DATA EXTRACTS: Begin

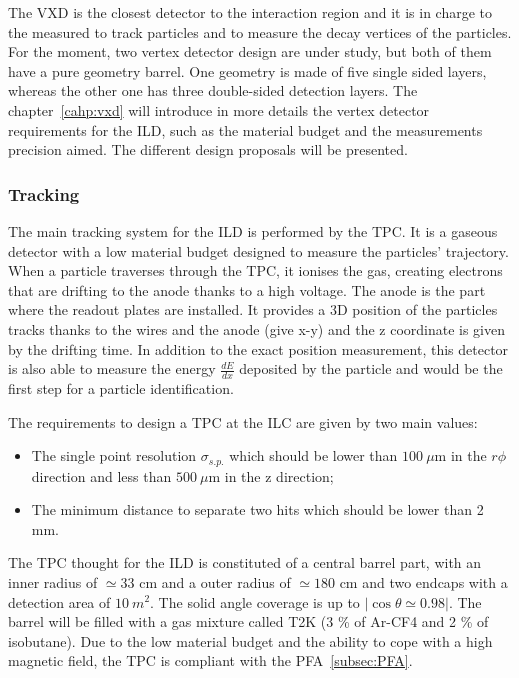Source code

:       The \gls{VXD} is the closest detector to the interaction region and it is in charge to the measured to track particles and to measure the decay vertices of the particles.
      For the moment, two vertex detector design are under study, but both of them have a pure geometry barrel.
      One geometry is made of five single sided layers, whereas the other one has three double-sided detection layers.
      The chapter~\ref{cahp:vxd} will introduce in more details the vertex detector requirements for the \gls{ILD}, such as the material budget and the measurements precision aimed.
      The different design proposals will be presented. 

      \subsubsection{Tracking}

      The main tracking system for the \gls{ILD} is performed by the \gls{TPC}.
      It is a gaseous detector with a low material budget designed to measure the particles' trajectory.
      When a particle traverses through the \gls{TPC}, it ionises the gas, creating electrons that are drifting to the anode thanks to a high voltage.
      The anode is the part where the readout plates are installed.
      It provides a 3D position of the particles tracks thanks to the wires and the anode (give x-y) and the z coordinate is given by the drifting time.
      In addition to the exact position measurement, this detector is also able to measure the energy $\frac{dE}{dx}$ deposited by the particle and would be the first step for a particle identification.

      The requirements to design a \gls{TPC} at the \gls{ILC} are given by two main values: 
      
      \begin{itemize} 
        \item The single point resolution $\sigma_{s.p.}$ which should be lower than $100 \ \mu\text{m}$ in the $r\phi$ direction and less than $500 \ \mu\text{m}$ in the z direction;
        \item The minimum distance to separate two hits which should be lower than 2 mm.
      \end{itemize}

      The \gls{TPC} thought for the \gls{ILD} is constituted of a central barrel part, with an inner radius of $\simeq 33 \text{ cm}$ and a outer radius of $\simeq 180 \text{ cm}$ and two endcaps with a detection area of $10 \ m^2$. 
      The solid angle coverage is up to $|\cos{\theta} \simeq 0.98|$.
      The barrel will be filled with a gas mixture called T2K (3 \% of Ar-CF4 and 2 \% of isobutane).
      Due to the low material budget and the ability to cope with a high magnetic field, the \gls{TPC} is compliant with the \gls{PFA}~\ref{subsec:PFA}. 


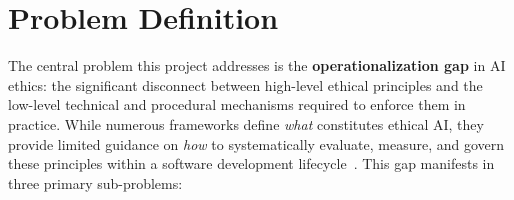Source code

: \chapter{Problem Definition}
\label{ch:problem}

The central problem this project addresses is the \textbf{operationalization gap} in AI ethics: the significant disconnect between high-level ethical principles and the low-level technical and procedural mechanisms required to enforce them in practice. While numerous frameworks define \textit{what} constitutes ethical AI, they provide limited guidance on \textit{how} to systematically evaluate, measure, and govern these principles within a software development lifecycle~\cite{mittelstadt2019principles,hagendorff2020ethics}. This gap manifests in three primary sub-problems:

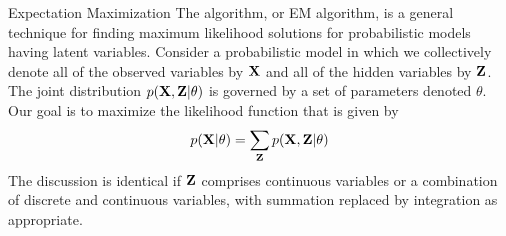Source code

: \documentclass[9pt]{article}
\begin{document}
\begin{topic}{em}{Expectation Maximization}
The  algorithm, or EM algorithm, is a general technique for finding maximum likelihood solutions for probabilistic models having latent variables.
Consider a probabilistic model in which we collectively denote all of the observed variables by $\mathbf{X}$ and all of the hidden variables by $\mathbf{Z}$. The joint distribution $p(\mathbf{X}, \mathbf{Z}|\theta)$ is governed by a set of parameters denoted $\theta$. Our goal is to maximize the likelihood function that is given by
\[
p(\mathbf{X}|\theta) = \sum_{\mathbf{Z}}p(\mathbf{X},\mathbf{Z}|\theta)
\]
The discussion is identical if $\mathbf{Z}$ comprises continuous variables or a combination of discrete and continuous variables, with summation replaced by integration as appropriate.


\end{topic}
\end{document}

DATA EXTRACTS: End

◆ DESCRIPTION OF THE TASK
If a line in the entries above contains the word "topic", copy it.

◆ YOUR RESPONSE
\begin{topic}{em}{Expectation Maximization}
\end{topic}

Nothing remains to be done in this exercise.